保育虐待を防ぐために「小さな芽の時期に摘むことが大切」
奥野斐 (2022年12月16日付 東京新聞朝刊)
「まさか保育所で虐待を受けているなんて…」。2年ほど前、1歳児のわが子が保育士にたたかれたり、「あっちに行け」と暴言を吐かれたりしたという保護者を取材しました。母親の涙声の訴えに胸が痛くなったのを覚えています。
先月末、静岡県裾野市の認可保育園で保育士3人が1歳児を宙づりにしたり、カッターナイフを見せて脅したりするなどの不適切な保育や虐待が行われていたことが分かりました。事実の把握後も公表していなかった園や市への憤りの声が聞こえてきます。その後も各地の園で保育士による虐待が発覚しています。
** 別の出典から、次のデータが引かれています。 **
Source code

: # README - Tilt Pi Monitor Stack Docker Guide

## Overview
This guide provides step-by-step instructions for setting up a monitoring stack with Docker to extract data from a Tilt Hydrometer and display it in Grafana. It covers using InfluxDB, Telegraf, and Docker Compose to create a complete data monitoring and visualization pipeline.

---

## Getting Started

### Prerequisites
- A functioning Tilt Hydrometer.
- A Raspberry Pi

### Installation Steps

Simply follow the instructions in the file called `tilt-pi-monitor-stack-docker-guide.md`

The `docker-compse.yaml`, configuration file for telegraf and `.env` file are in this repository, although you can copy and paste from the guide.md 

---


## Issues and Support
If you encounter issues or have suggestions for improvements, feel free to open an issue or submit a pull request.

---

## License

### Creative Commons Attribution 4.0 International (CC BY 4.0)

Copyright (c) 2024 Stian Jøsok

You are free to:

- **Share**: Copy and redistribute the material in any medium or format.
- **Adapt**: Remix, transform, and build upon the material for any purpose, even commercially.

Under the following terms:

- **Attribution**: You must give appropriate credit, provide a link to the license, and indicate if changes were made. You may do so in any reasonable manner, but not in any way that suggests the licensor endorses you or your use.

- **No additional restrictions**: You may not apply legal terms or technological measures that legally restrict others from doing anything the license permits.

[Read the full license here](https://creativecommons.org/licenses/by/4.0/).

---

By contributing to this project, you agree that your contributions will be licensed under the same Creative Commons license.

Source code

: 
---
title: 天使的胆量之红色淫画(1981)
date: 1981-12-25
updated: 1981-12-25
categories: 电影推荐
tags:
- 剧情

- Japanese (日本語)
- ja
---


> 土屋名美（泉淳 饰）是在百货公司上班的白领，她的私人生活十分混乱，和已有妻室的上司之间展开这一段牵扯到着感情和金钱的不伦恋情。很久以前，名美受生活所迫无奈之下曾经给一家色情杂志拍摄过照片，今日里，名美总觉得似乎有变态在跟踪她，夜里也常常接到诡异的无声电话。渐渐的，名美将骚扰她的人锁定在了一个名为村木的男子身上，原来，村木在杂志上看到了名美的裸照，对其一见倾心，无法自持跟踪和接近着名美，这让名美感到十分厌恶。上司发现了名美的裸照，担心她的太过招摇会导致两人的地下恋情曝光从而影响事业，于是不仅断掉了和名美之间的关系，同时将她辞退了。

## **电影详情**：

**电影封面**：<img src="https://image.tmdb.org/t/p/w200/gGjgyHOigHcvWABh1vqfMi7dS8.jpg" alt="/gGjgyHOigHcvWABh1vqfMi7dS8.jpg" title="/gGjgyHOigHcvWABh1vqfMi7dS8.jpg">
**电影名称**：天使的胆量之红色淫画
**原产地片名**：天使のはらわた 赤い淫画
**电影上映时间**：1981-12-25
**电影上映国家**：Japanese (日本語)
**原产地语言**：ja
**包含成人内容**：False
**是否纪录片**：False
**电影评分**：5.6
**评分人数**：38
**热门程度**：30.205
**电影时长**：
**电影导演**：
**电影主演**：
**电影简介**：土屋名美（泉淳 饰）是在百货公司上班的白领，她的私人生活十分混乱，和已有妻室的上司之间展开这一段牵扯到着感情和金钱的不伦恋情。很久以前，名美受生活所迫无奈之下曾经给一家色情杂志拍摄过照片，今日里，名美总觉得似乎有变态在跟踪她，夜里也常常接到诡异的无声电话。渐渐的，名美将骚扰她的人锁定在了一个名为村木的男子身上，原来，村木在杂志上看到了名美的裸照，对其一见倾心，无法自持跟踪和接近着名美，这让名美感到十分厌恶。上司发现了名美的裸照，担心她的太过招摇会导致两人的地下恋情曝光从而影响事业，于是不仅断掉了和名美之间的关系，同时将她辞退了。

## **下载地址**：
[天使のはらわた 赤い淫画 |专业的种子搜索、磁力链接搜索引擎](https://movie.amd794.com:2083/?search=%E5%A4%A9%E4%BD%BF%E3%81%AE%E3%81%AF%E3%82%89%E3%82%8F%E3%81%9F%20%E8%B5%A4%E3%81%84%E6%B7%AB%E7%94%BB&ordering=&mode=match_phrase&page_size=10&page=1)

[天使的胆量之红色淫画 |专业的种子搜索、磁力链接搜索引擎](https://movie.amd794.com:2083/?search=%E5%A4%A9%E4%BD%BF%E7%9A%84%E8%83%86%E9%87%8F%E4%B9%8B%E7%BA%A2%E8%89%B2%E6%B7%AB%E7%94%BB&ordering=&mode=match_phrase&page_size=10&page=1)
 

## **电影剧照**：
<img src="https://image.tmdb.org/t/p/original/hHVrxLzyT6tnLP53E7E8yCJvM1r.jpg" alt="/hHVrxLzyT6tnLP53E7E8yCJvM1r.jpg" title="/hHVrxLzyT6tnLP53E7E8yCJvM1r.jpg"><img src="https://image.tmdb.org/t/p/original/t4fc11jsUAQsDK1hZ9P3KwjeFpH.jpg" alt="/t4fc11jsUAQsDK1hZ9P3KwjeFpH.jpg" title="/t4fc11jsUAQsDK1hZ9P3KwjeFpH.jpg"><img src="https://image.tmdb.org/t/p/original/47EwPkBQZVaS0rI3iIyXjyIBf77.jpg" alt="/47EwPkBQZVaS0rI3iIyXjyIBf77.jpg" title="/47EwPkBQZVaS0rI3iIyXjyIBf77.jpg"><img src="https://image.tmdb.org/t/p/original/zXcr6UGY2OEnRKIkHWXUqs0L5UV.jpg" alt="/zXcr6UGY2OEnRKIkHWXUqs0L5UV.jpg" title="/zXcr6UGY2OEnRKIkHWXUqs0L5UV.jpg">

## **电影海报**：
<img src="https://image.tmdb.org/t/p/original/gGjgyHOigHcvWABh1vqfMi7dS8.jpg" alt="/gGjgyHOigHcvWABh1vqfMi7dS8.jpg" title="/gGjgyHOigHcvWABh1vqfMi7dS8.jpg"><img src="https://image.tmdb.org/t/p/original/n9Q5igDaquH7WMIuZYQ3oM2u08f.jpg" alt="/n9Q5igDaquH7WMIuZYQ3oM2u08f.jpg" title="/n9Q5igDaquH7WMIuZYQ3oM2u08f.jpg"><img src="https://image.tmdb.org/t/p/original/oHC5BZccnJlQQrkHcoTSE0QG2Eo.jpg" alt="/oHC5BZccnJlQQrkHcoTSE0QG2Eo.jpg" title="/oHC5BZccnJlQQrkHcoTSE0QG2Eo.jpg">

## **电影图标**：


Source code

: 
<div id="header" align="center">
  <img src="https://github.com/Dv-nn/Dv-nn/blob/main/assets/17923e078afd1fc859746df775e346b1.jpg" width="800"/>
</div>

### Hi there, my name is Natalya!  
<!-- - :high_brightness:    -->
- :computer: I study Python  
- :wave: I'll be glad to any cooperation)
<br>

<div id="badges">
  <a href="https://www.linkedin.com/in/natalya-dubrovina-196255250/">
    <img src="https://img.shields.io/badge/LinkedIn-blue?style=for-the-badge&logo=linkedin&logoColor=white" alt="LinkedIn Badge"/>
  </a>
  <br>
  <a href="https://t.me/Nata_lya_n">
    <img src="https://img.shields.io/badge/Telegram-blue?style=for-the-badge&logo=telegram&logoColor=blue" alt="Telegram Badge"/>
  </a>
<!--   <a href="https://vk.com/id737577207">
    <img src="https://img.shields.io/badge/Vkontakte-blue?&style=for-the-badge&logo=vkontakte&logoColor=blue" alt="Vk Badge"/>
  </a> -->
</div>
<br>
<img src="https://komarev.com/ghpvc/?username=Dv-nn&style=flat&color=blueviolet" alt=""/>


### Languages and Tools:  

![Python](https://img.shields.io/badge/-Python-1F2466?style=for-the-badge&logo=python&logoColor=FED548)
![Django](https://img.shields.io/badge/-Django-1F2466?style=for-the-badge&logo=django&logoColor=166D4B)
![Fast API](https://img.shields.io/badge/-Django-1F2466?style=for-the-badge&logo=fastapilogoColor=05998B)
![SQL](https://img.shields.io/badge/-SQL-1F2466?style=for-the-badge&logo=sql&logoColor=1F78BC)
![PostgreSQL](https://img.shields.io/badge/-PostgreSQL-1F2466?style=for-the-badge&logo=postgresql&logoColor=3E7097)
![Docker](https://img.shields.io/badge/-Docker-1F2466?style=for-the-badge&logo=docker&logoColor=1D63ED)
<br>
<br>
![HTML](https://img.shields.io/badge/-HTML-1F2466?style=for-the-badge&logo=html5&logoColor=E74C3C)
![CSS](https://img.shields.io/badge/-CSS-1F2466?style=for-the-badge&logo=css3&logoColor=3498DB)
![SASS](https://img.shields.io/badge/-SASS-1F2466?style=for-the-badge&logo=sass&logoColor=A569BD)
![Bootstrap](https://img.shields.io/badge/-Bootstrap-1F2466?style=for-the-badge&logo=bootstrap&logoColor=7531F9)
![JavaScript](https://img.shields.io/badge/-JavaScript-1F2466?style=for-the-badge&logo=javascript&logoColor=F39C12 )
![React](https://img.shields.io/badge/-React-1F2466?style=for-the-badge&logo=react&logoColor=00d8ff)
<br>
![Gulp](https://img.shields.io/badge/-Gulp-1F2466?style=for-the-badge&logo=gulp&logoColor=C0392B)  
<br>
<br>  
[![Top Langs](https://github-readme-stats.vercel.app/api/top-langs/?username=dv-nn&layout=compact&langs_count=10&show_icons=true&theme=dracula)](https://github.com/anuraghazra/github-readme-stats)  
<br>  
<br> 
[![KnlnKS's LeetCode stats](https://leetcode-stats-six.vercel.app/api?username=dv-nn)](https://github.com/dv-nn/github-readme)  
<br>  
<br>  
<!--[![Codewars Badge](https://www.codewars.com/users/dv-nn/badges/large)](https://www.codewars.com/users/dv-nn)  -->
「東京すくすく」では、虐待を受けた子の親を取材した記事を2020年8月に掲載。2018年11月には「介護・保育ユニオン」が保育虐待について実施したアンケート結果や保育士の声を公開し、その後も現役園長に虐待をなくすヒントを尋ねたインタビューなどを発信してきました。今回の件を受け、こうした記事に新たなコメントが届いています。
インタビュー記事はこちらです。ぜひお読みください。
虐待や不適切な保育をなくすにはどうしたらいいか。都内の認可保育園の園長、河合清美さんは当時の取材に「小さな芽の時期に摘むことが大切」と強調しています。その上で、保育士らに向け、国の「保育所保育指針」を読むなどして子どもの発達に関する知識を得ること、業務の見直しや問題を一人で抱え込まないことを呼びかけました。
虐待の背景には、保育士1人がみる子どもの人数(配置基準)や、施設の安全性や保育内容をチェックする自治体の監査のあり方の問題も指摘されています。子どもの育ちを守るため、保育環境にいま一度、目を向けることが必要です。